ジニー・ロメッティ IBMのCEO

経済

ジニー・ロメッティは、米Fortune誌が選ぶ「ビジネス界で最もパワフルな女性」の一人として長年ランクインしている。

ロメッティはノースウエスタン大学でコンピューター・サイエンスと電気工学を学んだ。システムエンジニアとして1981年にIBMに入社。92年にIBMが社内でコンサルティング事業を立ち上げた際の創設メンバーでもある。頭角を現したのは大型買収の成功によるところが大きい。IBMが2002年に会計事務所プライスウォーターハウスクーパース(PwC)のコンサルティング部門を買収した際、事業統合までをリーダーとして仕切った。叩き上げのCEO。

THINK Forum Japan 2015: 講演 「コグニティブ・ビジネス時代のリーダーシップ」- ジニー・ロメッティ

報酬パッケージ3300万ドル(約36億2300万円)CEO報酬としてはただでさえ巨額だが、それが5年前の就任以降に売上高が減り続け、株主トータルリターンを0.1%に満たない会社にしているCEOの報酬額となれば批判もある。反転の兆しはあるものの、クラウドや人工知能(AI)といった成長分野がけん引する収益構造には移行できていない。
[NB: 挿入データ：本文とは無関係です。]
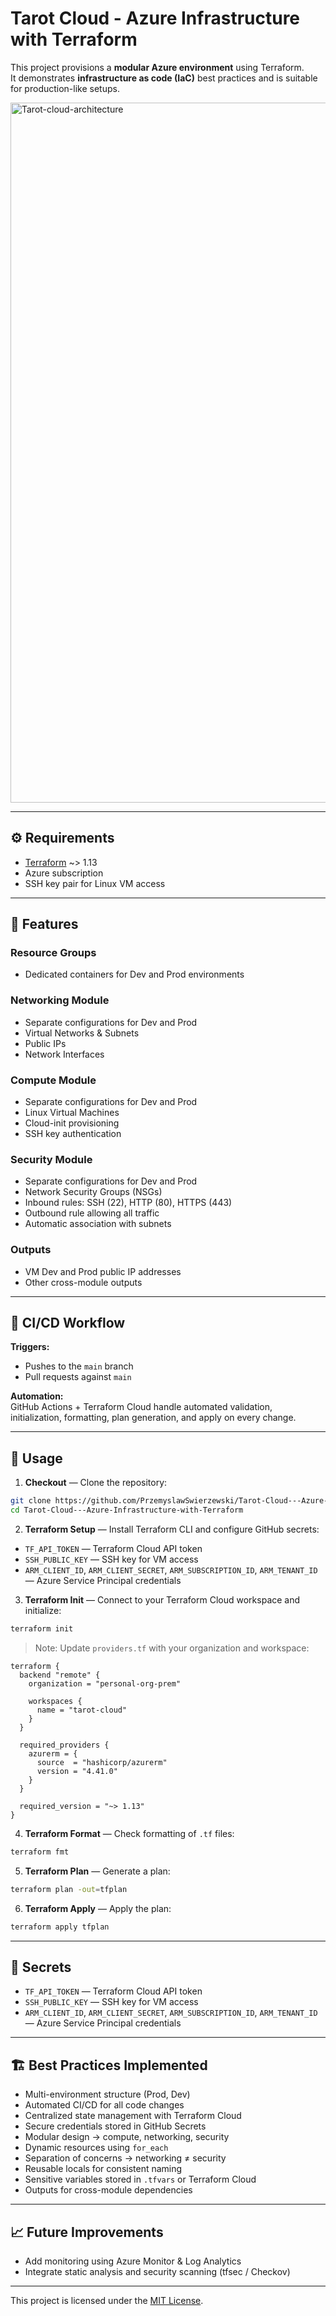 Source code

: # Tarot Cloud - Azure Infrastructure with Terraform

This project provisions a **modular Azure environment** using Terraform.  
It demonstrates **infrastructure as code (IaC)** best practices and is suitable for production-like setups.

<img width="1766" height="1120" alt="Tarot-cloud-architecture" src="https://github.com/user-attachments/assets/ec1a153d-cd18-44a0-ac47-6885e5544fc8" />

---

## ⚙️ Requirements

- [Terraform](https://developer.hashicorp.com/terraform/downloads) ~> 1.13
- Azure subscription
- SSH key pair for Linux VM access

---

## 📌 Features

### Resource Groups
- Dedicated containers for Dev and Prod environments

### Networking Module
- Separate configurations for Dev and Prod
- Virtual Networks & Subnets
- Public IPs
- Network Interfaces

### Compute Module
- Separate configurations for Dev and Prod
- Linux Virtual Machines
- Cloud-init provisioning
- SSH key authentication

### Security Module
- Separate configurations for Dev and Prod
- Network Security Groups (NSGs)
- Inbound rules: SSH (22), HTTP (80), HTTPS (443)
- Outbound rule allowing all traffic
- Automatic association with subnets

### Outputs
- VM Dev and Prod public IP addresses
- Other cross-module outputs

---

## 🔄 CI/CD Workflow

**Triggers:**  
- Pushes to the `main` branch  
- Pull requests against `main`  

**Automation:**  
GitHub Actions + Terraform Cloud handle automated validation, initialization, formatting, plan generation, and apply on every change.

---

## 🚀 Usage

1. **Checkout** — Clone the repository:

```bash
git clone https://github.com/PrzemyslawSwierzewski/Tarot-Cloud---Azure-Infrastructure-with-Terraform.git
cd Tarot-Cloud---Azure-Infrastructure-with-Terraform
```

2. **Terraform Setup** — Install Terraform CLI and configure GitHub secrets:  
- `TF_API_TOKEN` — Terraform Cloud API token  
- `SSH_PUBLIC_KEY` — SSH key for VM access  
- `ARM_CLIENT_ID`, `ARM_CLIENT_SECRET`, `ARM_SUBSCRIPTION_ID`, `ARM_TENANT_ID` — Azure Service Principal credentials  

3. **Terraform Init** — Connect to your Terraform Cloud workspace and initialize:

```bash
terraform init
```

> Note: Update `providers.tf` with your organization and workspace:

```hcl
terraform {
  backend "remote" {
    organization = "personal-org-prem"

    workspaces {
      name = "tarot-cloud"
    }
  }

  required_providers {
    azurerm = {
      source  = "hashicorp/azurerm"
      version = "4.41.0"
    }
  }

  required_version = "~> 1.13"
}
```

4. **Terraform Format** — Check formatting of `.tf` files:

```bash
terraform fmt
```

5. **Terraform Plan** — Generate a plan:

```bash
terraform plan -out=tfplan
```

6. **Terraform Apply** — Apply the plan:

```bash
terraform apply tfplan
```

---

## 🔑 Secrets

- `TF_API_TOKEN` — Terraform Cloud API token  
- `SSH_PUBLIC_KEY` — SSH key for VM access  
- `ARM_CLIENT_ID`, `ARM_CLIENT_SECRET`, `ARM_SUBSCRIPTION_ID`, `ARM_TENANT_ID` — Azure Service Principal credentials  

---

## 🏗 Best Practices Implemented

- Multi-environment structure (Prod, Dev)  
- Automated CI/CD for all code changes  
- Centralized state management with Terraform Cloud  
- Secure credentials stored in GitHub Secrets  
- Modular design → compute, networking, security  
- Dynamic resources using `for_each`  
- Separation of concerns → networking ≠ security  
- Reusable locals for consistent naming  
- Sensitive variables stored in `.tfvars` or Terraform Cloud  
- Outputs for cross-module dependencies  

---

## 📈 Future Improvements

- Add monitoring using Azure Monitor & Log Analytics  
- Integrate static analysis and security scanning (tfsec / Checkov)  

---

This project is licensed under the [MIT License](./LICENSE).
5年半続く減収でCEOへの風当たりも強まっている。
アメリカ経済をけん引してきたこの巨大企業を率い、不採算部門の売却や業務の効率化(契約書を30ページから4ページに削減など)の大胆な業務改革を行うと同時に、積年の宿敵であるアップル社と組み、i-OSでのソフトウェア開発などに乗り出しています。
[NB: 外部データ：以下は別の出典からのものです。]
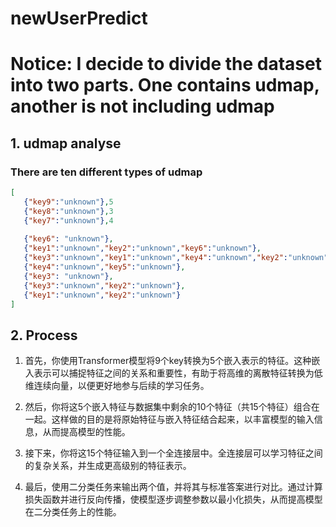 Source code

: # newUserPredict

# Notice: I decide to divide the dataset into two parts. One contains udmap, another is not including udmap

## 1. udmap analyse

### There are ten different types of udmap

```json
[
   {"key9":"unknown"},5
   {"key8":"unknown"},3
   {"key7":"unknown"},4
   
   {"key6": "unknown"},
   {"key1":"unknown","key2":"unknown","key6":"unknown"},
   {"key3":"unknown","key1":"unknown","key4":"unknown","key2":"unknown","key5":"unknown"},
   {"key4":"unknown","key5":"unknown"},
   {"key3": "unknown"},
   {"key3":"unknown","key2":"unknown"},
   {"key1":"unknown","key2":"unknown"}
]
```

## 2. Process

1. 首先，你使用Transformer模型将9个key转换为5个嵌入表示的特征。这种嵌入表示可以捕捉特征之间的关系和重要性，有助于将高维的离散特征转换为低维连续向量，以便更好地参与后续的学习任务。

2. 然后，你将这5个嵌入特征与数据集中剩余的10个特征（共15个特征）组合在一起。这样做的目的是将原始特征与嵌入特征结合起来，以丰富模型的输入信息，从而提高模型的性能。

3. 接下来，你将这15个特征输入到一个全连接层中。全连接层可以学习特征之间的复杂关系，并生成更高级别的特征表示。

4. 最后，使用二分类任务来输出两个值，并将其与标准答案进行对比。通过计算损失函数并进行反向传播，使模型逐步调整参数以最小化损失，从而提高模型在二分类任务上的性能。
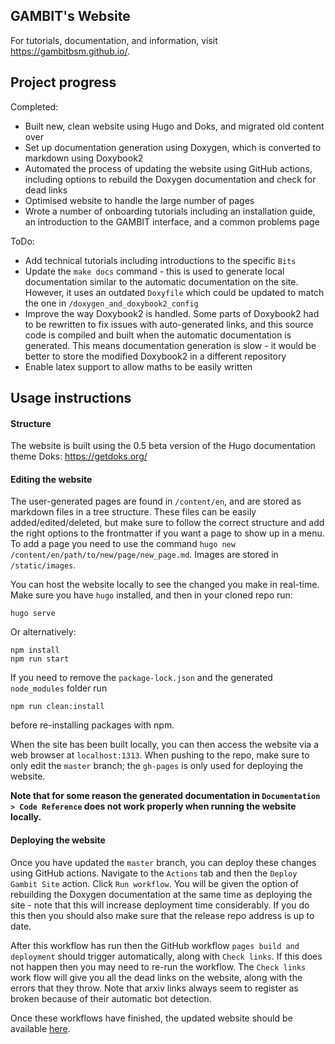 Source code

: GAMBIT's Website
----------------

For tutorials, documentation, and information, visit https://gambitbsm.github.io/.

## Project progress

Completed:
- Built new, clean website using Hugo and Doks, and migrated old content over
- Set up documentation generation using Doxygen, which is converted to markdown using Doxybook2
- Automated the process of updating the website using GitHub actions, including options to rebuild the Doxygen documentation and check for dead links
- Optimised website to handle the large number of pages
- Wrote a number of onboarding tutorials including an installation guide, an introduction to the GAMBIT interface, and a common problems page

ToDo:
- Add technical tutorials including introductions to the specific `Bits`
- Update the `make docs` command - this is used to generate local documentation similar to the automatic documentation on the site. However, it uses an outdated `Doxyfile` which could be updated to match the one in `/doxygen_and_doxybook2_config`
- Improve the way Doxybook2 is handled. Some parts of Doxybook2 had to be rewritten to fix issues with auto-generated links, and this source code is compiled and built when the automatic documentation is generated. This means documentation generation is slow - it would be better to store the modified Doxybook2 in a different repository
- Enable latex support to allow maths to be easily written

## Usage instructions

#### Structure
The website is built using the 0.5 beta version of the Hugo documentation theme Doks:
https://getdoks.org/


#### Editing the website

The user-generated pages are found in `/content/en`, and are stored as markdown files in a tree structure. These files can be easily added/edited/deleted, but make sure to follow the correct structure and add the right options to the frontmatter if you want a page to show up in a menu. To add a page you need to use the command `hugo new /content/en/path/to/new/page/new_page.md`. Images are stored in `/static/images`.

You can host the website locally to see the changed you make in real-time. Make sure you have `hugo` installed, and then in your cloned repo run:

```
hugo serve
```

Or alternatively:

```
npm install
npm run start
```

If you need to remove the `package-lock.json` and the generated `node_modules` folder run 
```
npm run clean:install
```
before re-installing packages with npm.

When the site has been built locally, you can then access the website via a web browser at `localhost:1313`. When pushing to the repo, make sure to only edit the `master` branch; the `gh-pages` is only used for deploying the website.

**Note that for some reason the generated documentation in `Documentation > Code Reference` does not work properly when running the website locally.**

#### Deploying the website

Once you have updated the `master` branch, you can deploy these changes using GitHub actions. Navigate to the `Actions` tab and then the `Deploy Gambit Site` action. Click `Run workflow`. You will be given the option of rebuilding the Doxygen documentation at the same time as deploying the site - note that this will increase deployment time considerably. If you do this then you should also make sure that the release repo address is up to date.

After this workflow has run then the GitHub workflow `pages build and deployment` should trigger automatically, along with `Check links`. If this does not happen then you may need to re-run the workflow. The `Check links` work flow will give you all the dead links on the website, along with the errors that they throw. Note that arxiv links always seem to register as broken because of their automatic bot detection.

Once these workflows have finished, the updated website should be available [here](https://gambitbsm.github.io/).
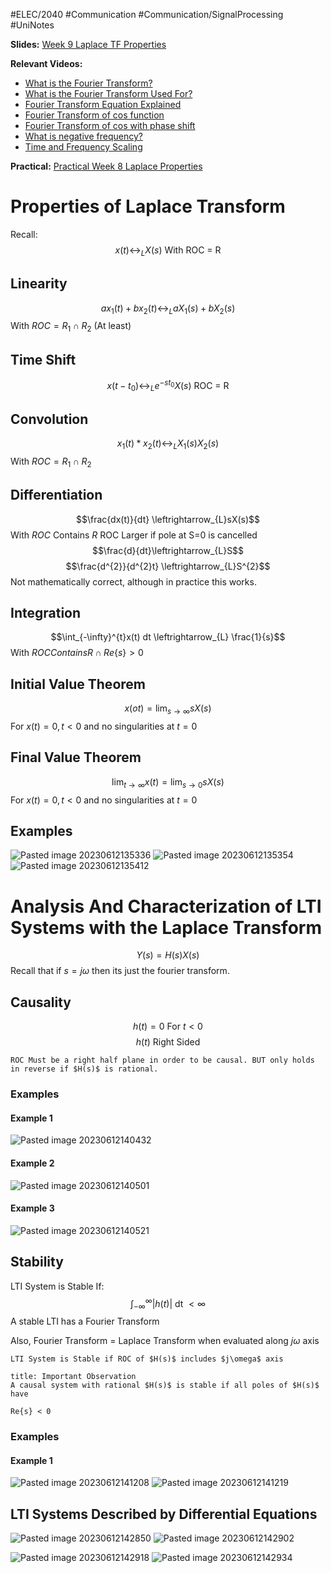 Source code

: #ELEC/2040 #Communication #Communication/SignalProcessing #UniNotes

**Slides:**
[Week 9 Laplace TF Properties](Attachments/Week%209%20Laplace%20TF%20Properties.pdf)

**Relevant Videos:**
- [What is the Fourier Transform?](https://youtu.be/G74t5az6PLo)
- [What is the Fourier Transform Used For?](https://youtu.be/VtbRelEnms8)
- [Fourier Transform Equation Explained](https://youtu.be/8V6Hi-kP9EE)  
- [Fourier Transform of cos function](https://youtu.be/McITNfo3LKc)  
- [Fourier Transform of cos with phase shift](https://youtu.be/97eKhJwf9Mk)  
- [What is negative frequency?](https://youtu.be/gz6AKW-R69s)
- [Time and Frequency Scaling](https://youtu.be/7M0js8Y9EyY)

**Practical:**
[Practical Week 8 Laplace Properties](Attachments/Practical%20Week%208%20Laplace%20Properties.pdf)

# Properties of Laplace Transform
Recall:
$$x(t) \leftrightarrow_{L} X(s) \text{ With ROC = R}$$

## Linearity
$$ax_{1}(t) + b x_{2}(t)\leftrightarrow_{L} aX_{1}(s)+bX_{2}(s)$$
With $ROC = R_{1}\cap R_{2}$
(At least)

## Time Shift
$$x(t-t_{0})\leftrightarrow_{L}e^{-st_{0}}X(s)\text{ ROC = R}$$

## Convolution
$$x_{1}(t)*x_{2}(t) \leftrightarrow_{L} X_{1}(s) X_{2}(s)$$
With $ROC = R_{1}\cap R_{2}$

## Differentiation
$$\frac{dx(t)}{dt} \leftrightarrow_{L}sX(s)$$
With $ROC \text{ Contains } R$
ROC Larger if pole at S=0 is cancelled
$$\frac{d}{dt}\leftrightarrow_{L}S$$
$$\frac{d^{2}}{d^{2}t} \leftrightarrow_{L}S^{2}$$
Not mathematically correct, although in practice this works.

## Integration
$$\int_{-\infty}^{t}x(t) dt \leftrightarrow_{L} \frac{1}{s}$$
With $ROC Contains R\cap{Re\{s\}>0}$

## Initial Value Theorem
$$x(ot) = \lim_{s\rightarrow\infty} sX(s)$$
For $x(t) = 0, t<0$ and no singularities at $t=0$

## Final Value Theorem
$$\lim_{t\rightarrow \infty} x(t) = \lim_{s\rightarrow 0}sX(s)$$
For $x(t) = 0, t<0$ and no singularities at $t=0$

## Examples
![Pasted image 20230612135336](Attachments/Pasted%20image%2020230612135336.png)
![Pasted image 20230612135354](Attachments/Pasted%20image%2020230612135354.png)
![Pasted image 20230612135412](Attachments/Pasted%20image%2020230612135412.png)

# Analysis And Characterization of LTI Systems with the Laplace Transform
$$Y(s) = H(s) X(s)$$
Recall that if $s = j\omega$ then its just the fourier transform.

## Causality
$$h(t) = 0\text{ For } t<0$$
$$h(t) \text{ Right Sided}$$
```ad-note
ROC Must be a right half plane in order to be causal. BUT only holds in reverse if $H(s)$ is rational.
```
### Examples
#### Example 1
![Pasted image 20230612140432](Attachments/Pasted%20image%2020230612140432.png)

#### Example 2
![Pasted image 20230612140501](Attachments/Pasted%20image%2020230612140501.png)

#### Example 3
![Pasted image 20230612140521](Attachments/Pasted%20image%2020230612140521.png)


## Stability
LTI System is Stable If:
$$\int_{-\infty}^{\infty} |h(t)| \text{ dt }<\infty$$
A stable LTI has a Fourier Transform

Also, Fourier Transform = Laplace Transform when evaluated along $j\omega$ axis
```ad-important
LTI System is Stable if ROC of $H(s)$ includes $j\omega$ axis
```
```ad-attention
title: Important Observation
A causal system with rational $H(s)$ is stable if all poles of $H(s)$ have 

Re{s} < 0
```


### Examples
#### Example 1
![Pasted image 20230612141208](Attachments/Pasted%20image%2020230612141208.png)
![Pasted image 20230612141219](Attachments/Pasted%20image%2020230612141219.png)

## LTI Systems Described by Differential Equations
![Pasted image 20230612142850](Attachments/Pasted%20image%2020230612142850.png)
![Pasted image 20230612142902](Attachments/Pasted%20image%2020230612142902.png)

![Pasted image 20230612142918](Attachments/Pasted%20image%2020230612142918.png)
![Pasted image 20230612142934](Attachments/Pasted%20image%2020230612142934.png)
北欧系の血をひくすらりとした長身にブロンド、碧眼。若い頃には人目をひく美女だったと推察しますが、アップルのティム・クックCEOをして「恐ろしく頭がいい」と言わしめた頭脳とずば抜けたコミニケーション力で「ガラスの天井」をはねのけてきたと言われています。

Why Watson is key to IBM's future

大きな買収案件としては「Red Hat」がある。2018年10月Linuxデュストリビューター大手の米Red Hatを約3.7兆円で買収する、取引は2019年下半期に完了の見込み。

IBMは1990年代に、ダウンサイジングの流れが起き、主力がメインフレームだったため「時代遅れ、過去の遺物」「滅びゆく恐竜」と呼ばれていた。業績は急速に悪化し、1992年49億7000万ドルの巨額損失を出す。年度の損失額としてはアメリカ史上最悪だった。
以来、ハードからソフトに転換を進めた。水平分業モデルのマイクロソフト、インテル、サン・マイクロシステムズ、オラクルなどが好調であったため、PC事業部 (IBM PC Company) やプリンター事業部など、IBM分社化が進められた。IBMは伝統的に終身雇用であったが、これを転換、世界に40万人いた社員を22万人までリストラを行う。

1993年にルイス・ガースナーがCEOに就任。不採算部門を売却、官僚主義を一層し、ネットワークEビジネスの会社に転換する。「選択と集中」によるコア事業への集中、非コア事業の売却が続き、現在はクラウドコンピューティングにシフトしている。